(Information given)
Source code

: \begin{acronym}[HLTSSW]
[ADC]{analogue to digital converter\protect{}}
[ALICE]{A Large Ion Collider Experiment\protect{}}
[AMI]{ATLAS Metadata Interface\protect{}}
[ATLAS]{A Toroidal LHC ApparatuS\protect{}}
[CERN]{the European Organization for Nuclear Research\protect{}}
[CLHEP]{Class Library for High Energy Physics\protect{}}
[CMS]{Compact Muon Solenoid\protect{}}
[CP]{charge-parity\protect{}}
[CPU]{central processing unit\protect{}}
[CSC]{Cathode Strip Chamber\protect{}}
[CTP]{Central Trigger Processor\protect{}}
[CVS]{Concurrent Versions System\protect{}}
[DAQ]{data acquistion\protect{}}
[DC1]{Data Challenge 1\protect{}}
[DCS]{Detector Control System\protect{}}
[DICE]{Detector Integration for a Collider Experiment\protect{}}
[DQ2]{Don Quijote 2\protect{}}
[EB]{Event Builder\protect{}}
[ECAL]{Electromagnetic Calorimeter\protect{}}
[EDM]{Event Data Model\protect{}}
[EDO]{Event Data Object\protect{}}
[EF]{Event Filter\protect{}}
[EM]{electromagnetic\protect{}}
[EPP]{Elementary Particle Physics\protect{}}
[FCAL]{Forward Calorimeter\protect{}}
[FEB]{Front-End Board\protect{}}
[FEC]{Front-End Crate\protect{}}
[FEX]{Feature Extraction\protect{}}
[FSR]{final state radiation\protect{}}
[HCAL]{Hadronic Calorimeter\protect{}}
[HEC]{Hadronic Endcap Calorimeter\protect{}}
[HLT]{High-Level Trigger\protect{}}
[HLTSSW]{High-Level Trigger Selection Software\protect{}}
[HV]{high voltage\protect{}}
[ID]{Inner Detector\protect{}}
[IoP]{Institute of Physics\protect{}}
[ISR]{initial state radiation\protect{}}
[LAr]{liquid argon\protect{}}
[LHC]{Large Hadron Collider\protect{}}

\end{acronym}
(End Information given)
- Task prompt -
Across all the records, find the lines containing the word "Large" and reproduce each one.

- Solution to the exercise -
[ALICE]{A Large Ion Collider Experiment\protect{}}
[LHC]{Large Hadron Collider\protect{}}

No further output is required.